Part 4: What the Client Wants
In the first couple of installments in this series*, I discussed some of our habits of mind that may get in the way of us architects making ourselves understood by normal people. I realize now that I left one out; perhaps I pulled a punch. In any case, before going further . . .
We hear potential clients say things like, “I know what I want. All you need to do is draw it up.” We find such remarks annoying, because “drawing it up” is not the most important of our roles. It is, however, tangible, so perhaps it is understandable that non-architects should latch onto it.
Interestingly, though, people don’t latch on in quite the same way to the tangible things that other professionals do. If you ask anyone over the age of eight what doctors do, you won’t hear, “They tap you on the tummy.” Nobody goes to the doctor because they want their tummies tapped. What doctors do is incidental; what is important is what they provide: health.
Similarly, we might think about explaining to the public not what we do, but what we provide. Easier said, of course, than done. One reason is that there isn’t a single word for it, like “health.” “Architecture” means too many different things (we can’t even agree on it ourselves), and the more familiar definitions are not helpful. Take, for example, “Architecture is frozen music”: suggestive, certainly, but people don’t want frozen music the way they want health.
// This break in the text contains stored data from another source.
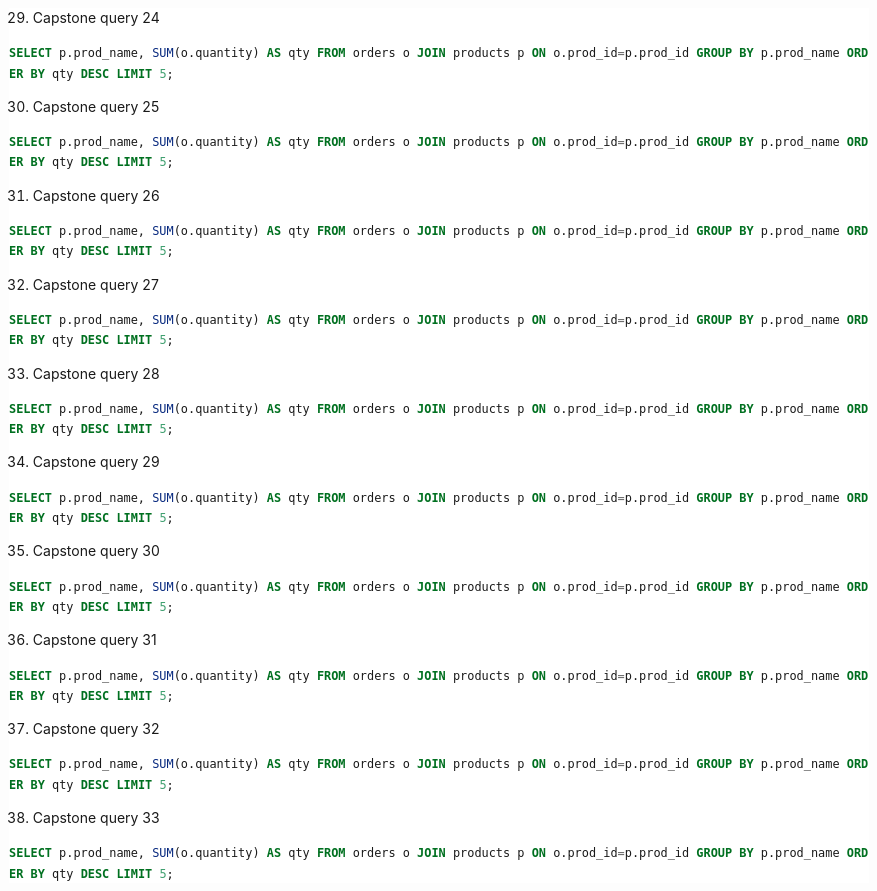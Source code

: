 29. Capstone query 24
```sql
SELECT p.prod_name, SUM(o.quantity) AS qty FROM orders o JOIN products p ON o.prod_id=p.prod_id GROUP BY p.prod_name ORDER BY qty DESC LIMIT 5;
```

30. Capstone query 25
```sql
SELECT p.prod_name, SUM(o.quantity) AS qty FROM orders o JOIN products p ON o.prod_id=p.prod_id GROUP BY p.prod_name ORDER BY qty DESC LIMIT 5;
```

31. Capstone query 26
```sql
SELECT p.prod_name, SUM(o.quantity) AS qty FROM orders o JOIN products p ON o.prod_id=p.prod_id GROUP BY p.prod_name ORDER BY qty DESC LIMIT 5;
```

32. Capstone query 27
```sql
SELECT p.prod_name, SUM(o.quantity) AS qty FROM orders o JOIN products p ON o.prod_id=p.prod_id GROUP BY p.prod_name ORDER BY qty DESC LIMIT 5;
```

33. Capstone query 28
```sql
SELECT p.prod_name, SUM(o.quantity) AS qty FROM orders o JOIN products p ON o.prod_id=p.prod_id GROUP BY p.prod_name ORDER BY qty DESC LIMIT 5;
```

34. Capstone query 29
```sql
SELECT p.prod_name, SUM(o.quantity) AS qty FROM orders o JOIN products p ON o.prod_id=p.prod_id GROUP BY p.prod_name ORDER BY qty DESC LIMIT 5;
```

35. Capstone query 30
```sql
SELECT p.prod_name, SUM(o.quantity) AS qty FROM orders o JOIN products p ON o.prod_id=p.prod_id GROUP BY p.prod_name ORDER BY qty DESC LIMIT 5;
```

36. Capstone query 31
```sql
SELECT p.prod_name, SUM(o.quantity) AS qty FROM orders o JOIN products p ON o.prod_id=p.prod_id GROUP BY p.prod_name ORDER BY qty DESC LIMIT 5;
```

37. Capstone query 32
```sql
SELECT p.prod_name, SUM(o.quantity) AS qty FROM orders o JOIN products p ON o.prod_id=p.prod_id GROUP BY p.prod_name ORDER BY qty DESC LIMIT 5;
```

38. Capstone query 33
```sql
SELECT p.prod_name, SUM(o.quantity) AS qty FROM orders o JOIN products p ON o.prod_id=p.prod_id GROUP BY p.prod_name ORDER BY qty DESC LIMIT 5;
```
Thirty-five years ago, when I was a young architecture student, some of my fellow students prepared a questionnaire intended for the profession at large, one section of which asked respondents to check which of a long list of motivations properly guide an architectural project. Among these was “What the Client Wants,” and, among the students involved, this phrase was code for “Selling Out.”
This conviction—that one shouldn’t pander to the wants of the client—has had remarkable staying power and is among the more invidious of the correlates of the thesis that architecture is a form of art, a discipline meant to unsettle the public, rather than assuage it. It is a conviction not readily realized in practice, as few clients willingly pay for the confounding of their wants—exceptions being arts institutions and patrons, who are themselves occasionally conflicted around the question.
But if it is rarely possible to give—or, we should say, sell—clients what they don’t want, it is all too easy to adopt a schizophrenic attitude, grumbling about clients’ wants in the back office, while outwardly complying with them. Doing so truly is pandering, because it is offering something you believe to be wrong. The solution, however, is not to withhold it, but instead to accept the rather obvious possibility that it may not be wrong, after all.
This is not to say that the architect doesn’t from time to time have the obligation of telling a client, “No.” A professional, by definition, serves both the immediate client and the public good. An architect is responsible for advising clients against compromising the public good, just as doctors are responsible for advising patients against conduct that spreads disease.
It is to say that, if we are going to ask the public to value what we believe in, perhaps we should try to value what they believe in, as well. We needn’t abandon our values, but we would do well to frankly assess those values and the motivations behind them, taking care not to treat as moral absolutes values that are, in fact, matters of acquired taste. I’m thinking, for example, of the almost universal refusal of architects in San Francisco to design buildings with conventionally configured bay windows, not because they’re incommodious—to the contrary, under the city’s zoning ordinance, they can be larger than rectangular bays, and they typically extend the space of the room more gracefully—but because they’re not “of the time.” What this means is unclear; they certainly were popular in an earlier time, but then so were Levi’s. Both remain affordable to produce and are extremely popular today.
More important, though, than any particular case is the general and too-common attitude among us that non-architects are mostly a bunch of numbskulls and that the way to make good buildings is to avoid all but the rare client who “gets it.” Not only has this attitude further marginalized the architect’s role in shaping the built environment, it also works against any efforts to “educate” the public—that is, to make, rather than merely find, good clients—because the first requirement of teaching is that you respect your students.
One thing that has driven this point home for me is that, because my wife is a faculty member in English Literature at U.C. Berkeley, I have had the good fortune to meet many extraordinarily intelligent and well-educated individuals in a wide range of academic disciplines. These people, who are decidedly not numbskulls, are nevertheless much more likely to share the aesthetic values (regarding buildings) that we associate with the general public. Astrophysicists tend to like Arts and Crafts style houses, to like ornament, and to not understand why architects don’t want to build them anymore. Perhaps they don’t feel an obligation for their homes to represent the leading edge of twenty-first century thought, because their work is the leading edge of twenty-first century thought. They are also typically more willing to try to explain their work in a way that an architect can understand than architects are to explain our work in a way that astrophysicists—or the bus drivers whose tastes they share—can understand. So, let’s not condescend; let’s choose to respect the public and their values.